In murine models, the association between NKT cells and NAFLD has been widely analyzed. Depletion of NKT cells has been reported in ob/ob mice, which are leptin deficient and regarded as a model of obesity-related fatty liver [19, 20]. In ob/ob mice, hepatic sensitization toward proinflammatory conditions is induced by endotoxin from gut, increased production of adipokines, or endoplasmic reticulum (ER) stress, as seen in human NAFLD [19, 21, 22]. Increase in adipokine production or ER stress activates cytokine production from hepatic KCs, especially IL-12, leading to selective depletion of hepatic NKT cells. Recently, Kremer et al. reported that hepatic NKT cells are decreased in hepatosteatosis in KCs- and IL-12-dependent manners [23]. They found that hepatic NKT cells are decreased as hepatosteatosis progresses that is developed by choline-deficient diet, but are preserved in IL-12 deficient mice. Moreover, administration of lipopolysaccharide leads to increase in hepatic IL-12 expression, and the depletion of KCs reduced hepatic IL-12 expression and restored NKT cells. In addition, administration of probiotics has been reported to improve high-fat diet-induced hepatic steatosis and insulin resistance by increasing hepatic NKT cells through reduction in the production of TNF-α and nuclear-factor-(NF)-κB-binding activity [24].

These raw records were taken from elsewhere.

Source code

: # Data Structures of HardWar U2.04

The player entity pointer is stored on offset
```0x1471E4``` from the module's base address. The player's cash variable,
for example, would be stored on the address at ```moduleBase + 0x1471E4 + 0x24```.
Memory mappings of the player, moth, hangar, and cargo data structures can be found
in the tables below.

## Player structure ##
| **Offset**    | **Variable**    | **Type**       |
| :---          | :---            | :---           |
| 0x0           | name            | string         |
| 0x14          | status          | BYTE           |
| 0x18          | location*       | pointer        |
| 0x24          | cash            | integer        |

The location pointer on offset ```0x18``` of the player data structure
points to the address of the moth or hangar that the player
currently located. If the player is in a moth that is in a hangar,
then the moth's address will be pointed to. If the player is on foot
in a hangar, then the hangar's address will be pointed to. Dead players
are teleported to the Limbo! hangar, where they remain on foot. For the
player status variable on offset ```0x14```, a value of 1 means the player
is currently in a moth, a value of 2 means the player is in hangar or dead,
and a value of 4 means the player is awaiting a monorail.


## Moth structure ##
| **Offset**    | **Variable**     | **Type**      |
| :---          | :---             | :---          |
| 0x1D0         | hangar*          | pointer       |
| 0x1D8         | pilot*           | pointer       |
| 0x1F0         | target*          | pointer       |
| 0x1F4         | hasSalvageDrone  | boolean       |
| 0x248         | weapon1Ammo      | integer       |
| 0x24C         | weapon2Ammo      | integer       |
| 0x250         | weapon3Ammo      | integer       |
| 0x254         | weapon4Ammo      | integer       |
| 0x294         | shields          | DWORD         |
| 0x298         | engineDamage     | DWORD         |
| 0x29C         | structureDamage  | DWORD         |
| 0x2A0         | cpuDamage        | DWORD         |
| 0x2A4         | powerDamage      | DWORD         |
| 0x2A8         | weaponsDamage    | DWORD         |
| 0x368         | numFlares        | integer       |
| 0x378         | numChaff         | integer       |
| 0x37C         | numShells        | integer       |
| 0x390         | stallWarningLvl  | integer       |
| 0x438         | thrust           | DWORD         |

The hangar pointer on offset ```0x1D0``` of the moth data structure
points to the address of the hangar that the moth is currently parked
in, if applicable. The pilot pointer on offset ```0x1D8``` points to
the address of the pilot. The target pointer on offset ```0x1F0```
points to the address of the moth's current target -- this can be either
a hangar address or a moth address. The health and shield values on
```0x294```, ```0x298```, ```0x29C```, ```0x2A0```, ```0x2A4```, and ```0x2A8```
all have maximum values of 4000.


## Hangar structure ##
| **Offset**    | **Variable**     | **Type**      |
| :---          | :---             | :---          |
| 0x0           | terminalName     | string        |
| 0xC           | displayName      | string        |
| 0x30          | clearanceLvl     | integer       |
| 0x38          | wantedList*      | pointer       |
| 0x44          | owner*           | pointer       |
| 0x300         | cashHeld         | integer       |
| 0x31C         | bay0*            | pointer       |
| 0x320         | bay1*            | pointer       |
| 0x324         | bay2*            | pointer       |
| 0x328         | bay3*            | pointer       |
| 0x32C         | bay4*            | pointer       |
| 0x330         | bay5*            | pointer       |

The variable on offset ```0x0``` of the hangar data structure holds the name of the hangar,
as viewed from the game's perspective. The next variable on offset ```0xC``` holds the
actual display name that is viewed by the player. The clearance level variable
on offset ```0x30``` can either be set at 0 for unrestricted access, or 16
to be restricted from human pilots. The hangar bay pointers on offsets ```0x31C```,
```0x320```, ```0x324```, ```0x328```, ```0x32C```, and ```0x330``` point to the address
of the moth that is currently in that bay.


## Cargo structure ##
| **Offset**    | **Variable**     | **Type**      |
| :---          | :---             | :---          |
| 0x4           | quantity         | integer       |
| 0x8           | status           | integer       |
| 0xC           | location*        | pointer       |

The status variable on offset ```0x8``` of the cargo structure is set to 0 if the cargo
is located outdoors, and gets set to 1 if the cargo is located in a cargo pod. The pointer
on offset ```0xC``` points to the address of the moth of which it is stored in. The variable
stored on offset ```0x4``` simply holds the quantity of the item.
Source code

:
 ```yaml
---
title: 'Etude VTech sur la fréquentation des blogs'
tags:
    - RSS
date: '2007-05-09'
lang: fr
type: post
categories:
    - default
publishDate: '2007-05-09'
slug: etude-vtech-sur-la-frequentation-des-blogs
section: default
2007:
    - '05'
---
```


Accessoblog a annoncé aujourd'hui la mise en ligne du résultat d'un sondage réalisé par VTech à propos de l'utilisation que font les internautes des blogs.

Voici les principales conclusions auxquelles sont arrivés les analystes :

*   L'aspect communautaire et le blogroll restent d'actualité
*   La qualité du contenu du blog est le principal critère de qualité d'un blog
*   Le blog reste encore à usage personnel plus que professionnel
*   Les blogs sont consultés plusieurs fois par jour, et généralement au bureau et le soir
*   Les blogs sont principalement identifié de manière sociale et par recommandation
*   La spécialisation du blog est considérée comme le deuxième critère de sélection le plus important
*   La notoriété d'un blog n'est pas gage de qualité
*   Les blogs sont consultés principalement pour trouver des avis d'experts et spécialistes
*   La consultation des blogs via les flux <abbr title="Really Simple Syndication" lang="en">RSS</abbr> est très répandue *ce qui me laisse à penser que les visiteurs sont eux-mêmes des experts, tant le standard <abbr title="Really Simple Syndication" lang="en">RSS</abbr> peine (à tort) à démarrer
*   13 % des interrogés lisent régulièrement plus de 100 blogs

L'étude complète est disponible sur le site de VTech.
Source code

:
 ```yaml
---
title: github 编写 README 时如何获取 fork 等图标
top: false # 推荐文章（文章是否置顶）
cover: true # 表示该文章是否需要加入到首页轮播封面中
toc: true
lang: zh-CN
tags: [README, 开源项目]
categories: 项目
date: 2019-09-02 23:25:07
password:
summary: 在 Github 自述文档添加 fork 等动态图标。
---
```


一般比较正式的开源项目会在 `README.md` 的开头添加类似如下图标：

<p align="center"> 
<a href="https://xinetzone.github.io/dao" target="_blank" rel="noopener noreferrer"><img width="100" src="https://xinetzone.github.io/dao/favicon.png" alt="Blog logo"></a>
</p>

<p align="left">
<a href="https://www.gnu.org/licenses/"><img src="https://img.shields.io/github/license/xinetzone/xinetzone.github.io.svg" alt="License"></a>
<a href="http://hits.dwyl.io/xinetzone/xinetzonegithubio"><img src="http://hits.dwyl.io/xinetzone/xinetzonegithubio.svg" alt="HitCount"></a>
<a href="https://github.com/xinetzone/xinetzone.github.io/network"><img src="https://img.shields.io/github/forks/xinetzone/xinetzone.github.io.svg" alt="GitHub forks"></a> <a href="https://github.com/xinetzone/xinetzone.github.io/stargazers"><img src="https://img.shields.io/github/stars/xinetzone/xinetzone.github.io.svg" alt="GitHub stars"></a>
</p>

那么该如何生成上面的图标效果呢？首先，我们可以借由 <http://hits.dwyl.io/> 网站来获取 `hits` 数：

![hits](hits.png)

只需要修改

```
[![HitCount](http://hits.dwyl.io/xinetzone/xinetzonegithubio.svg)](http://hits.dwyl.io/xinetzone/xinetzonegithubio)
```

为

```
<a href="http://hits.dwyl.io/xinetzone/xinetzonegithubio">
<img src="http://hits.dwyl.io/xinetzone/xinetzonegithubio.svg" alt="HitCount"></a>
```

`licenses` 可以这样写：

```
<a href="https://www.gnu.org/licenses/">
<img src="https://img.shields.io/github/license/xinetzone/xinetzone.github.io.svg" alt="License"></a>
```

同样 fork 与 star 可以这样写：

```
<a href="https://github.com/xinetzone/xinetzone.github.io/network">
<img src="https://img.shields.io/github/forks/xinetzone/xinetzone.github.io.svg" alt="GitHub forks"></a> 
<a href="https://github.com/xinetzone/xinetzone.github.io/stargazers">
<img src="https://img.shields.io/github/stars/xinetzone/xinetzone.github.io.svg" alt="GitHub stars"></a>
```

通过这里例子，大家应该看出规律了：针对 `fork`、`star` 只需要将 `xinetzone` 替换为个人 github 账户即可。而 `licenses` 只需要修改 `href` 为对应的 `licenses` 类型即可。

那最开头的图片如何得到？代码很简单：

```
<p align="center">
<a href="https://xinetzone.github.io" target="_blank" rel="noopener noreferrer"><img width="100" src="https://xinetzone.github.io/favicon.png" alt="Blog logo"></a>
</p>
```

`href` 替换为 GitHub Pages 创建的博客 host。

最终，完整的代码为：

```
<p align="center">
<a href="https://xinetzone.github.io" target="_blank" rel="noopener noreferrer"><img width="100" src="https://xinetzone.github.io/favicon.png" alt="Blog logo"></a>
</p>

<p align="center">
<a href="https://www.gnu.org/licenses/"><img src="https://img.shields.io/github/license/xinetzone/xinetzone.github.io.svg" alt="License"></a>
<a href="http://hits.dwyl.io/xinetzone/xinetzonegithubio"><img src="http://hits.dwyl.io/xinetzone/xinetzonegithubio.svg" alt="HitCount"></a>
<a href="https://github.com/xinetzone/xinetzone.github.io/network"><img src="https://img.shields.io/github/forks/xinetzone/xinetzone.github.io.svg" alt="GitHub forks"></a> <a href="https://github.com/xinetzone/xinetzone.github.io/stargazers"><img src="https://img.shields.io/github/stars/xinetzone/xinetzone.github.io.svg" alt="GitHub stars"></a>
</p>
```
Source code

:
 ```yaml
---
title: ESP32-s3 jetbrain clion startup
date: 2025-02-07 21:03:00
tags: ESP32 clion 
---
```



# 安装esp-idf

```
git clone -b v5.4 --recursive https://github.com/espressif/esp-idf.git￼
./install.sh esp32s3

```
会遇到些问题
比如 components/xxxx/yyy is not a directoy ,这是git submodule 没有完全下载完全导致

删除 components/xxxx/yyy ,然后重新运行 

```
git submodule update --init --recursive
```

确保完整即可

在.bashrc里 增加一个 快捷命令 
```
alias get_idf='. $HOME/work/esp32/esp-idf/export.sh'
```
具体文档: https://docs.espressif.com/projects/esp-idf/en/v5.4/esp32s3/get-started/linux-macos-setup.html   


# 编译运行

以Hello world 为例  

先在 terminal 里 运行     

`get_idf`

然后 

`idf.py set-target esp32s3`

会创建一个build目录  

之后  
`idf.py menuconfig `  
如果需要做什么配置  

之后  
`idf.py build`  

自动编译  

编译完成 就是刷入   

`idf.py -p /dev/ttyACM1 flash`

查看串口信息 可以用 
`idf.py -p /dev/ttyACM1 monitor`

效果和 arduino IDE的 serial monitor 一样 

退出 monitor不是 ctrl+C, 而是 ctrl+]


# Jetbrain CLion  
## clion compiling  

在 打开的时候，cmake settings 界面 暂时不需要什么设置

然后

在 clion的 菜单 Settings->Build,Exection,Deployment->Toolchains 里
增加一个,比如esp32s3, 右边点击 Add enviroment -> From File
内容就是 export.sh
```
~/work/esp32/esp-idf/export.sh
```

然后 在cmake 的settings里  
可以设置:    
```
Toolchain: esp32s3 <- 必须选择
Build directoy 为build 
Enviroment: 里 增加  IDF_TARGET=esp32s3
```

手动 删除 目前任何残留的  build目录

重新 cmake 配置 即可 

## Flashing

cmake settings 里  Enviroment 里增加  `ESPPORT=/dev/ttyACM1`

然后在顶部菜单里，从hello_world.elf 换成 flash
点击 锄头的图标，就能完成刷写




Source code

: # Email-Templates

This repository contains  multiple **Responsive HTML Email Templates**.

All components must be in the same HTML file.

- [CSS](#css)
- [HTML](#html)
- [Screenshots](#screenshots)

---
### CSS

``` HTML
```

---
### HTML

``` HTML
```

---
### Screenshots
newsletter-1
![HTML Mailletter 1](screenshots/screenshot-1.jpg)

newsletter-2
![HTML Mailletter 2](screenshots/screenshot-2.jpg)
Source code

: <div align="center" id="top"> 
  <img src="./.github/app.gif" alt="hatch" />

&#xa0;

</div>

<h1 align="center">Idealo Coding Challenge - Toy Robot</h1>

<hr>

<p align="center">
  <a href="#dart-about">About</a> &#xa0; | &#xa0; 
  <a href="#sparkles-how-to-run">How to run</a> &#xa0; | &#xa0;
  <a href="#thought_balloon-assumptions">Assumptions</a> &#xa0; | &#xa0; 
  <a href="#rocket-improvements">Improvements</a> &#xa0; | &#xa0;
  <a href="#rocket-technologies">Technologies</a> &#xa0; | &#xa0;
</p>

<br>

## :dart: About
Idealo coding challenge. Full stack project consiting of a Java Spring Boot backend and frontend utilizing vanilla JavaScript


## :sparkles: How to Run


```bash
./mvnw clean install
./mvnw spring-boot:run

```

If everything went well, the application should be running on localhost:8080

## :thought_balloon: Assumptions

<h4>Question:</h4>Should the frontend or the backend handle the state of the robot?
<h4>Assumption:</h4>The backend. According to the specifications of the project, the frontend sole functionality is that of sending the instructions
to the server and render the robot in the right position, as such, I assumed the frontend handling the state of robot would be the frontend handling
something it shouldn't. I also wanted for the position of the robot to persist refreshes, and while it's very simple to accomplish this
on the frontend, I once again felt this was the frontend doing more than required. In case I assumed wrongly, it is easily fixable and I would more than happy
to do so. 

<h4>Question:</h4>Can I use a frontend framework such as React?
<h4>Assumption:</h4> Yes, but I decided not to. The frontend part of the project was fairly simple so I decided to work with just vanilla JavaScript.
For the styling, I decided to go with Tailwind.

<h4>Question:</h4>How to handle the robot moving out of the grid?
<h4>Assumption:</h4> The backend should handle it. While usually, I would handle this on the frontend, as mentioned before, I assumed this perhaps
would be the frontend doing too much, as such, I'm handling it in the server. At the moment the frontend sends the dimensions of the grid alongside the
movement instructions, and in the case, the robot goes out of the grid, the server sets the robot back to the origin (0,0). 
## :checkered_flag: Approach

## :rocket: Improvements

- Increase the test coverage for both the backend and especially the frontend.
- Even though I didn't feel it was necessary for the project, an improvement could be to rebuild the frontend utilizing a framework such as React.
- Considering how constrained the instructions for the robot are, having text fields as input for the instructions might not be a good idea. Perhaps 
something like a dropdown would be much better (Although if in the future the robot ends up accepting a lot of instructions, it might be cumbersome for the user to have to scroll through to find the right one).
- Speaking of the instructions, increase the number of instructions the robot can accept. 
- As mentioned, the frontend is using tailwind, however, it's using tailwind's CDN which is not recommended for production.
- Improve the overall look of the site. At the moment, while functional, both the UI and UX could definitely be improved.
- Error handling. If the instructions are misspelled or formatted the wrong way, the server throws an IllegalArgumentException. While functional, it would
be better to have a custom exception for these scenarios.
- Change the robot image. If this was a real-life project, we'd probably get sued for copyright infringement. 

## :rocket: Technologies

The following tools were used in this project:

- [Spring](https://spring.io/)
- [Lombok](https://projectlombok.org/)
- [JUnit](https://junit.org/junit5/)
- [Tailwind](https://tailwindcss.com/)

Adoptive transfer of NKT cells or treatment with glycolipid antigens has been shown to result in a reduction of hepatic steatosis and improvement of glucose intolerance in ob/ob mice [25, 26]. Moreover, adrenergic activation by norepinephrine injection has been reported to induce expansion of NKT cell population and improve hepatic steatosis [20]. In wild-type mice model fed by choline-deficient diet or high-fat diet, reduction in hepatic NKT cell numbers accompanied by increased Th1 cytokine production has been demonstrated [27, 28]. Those overall data show that hepatic NKT cells are involved in the process of hepatic steatosis through various metabolic factors or cytokines especially produced by KCs.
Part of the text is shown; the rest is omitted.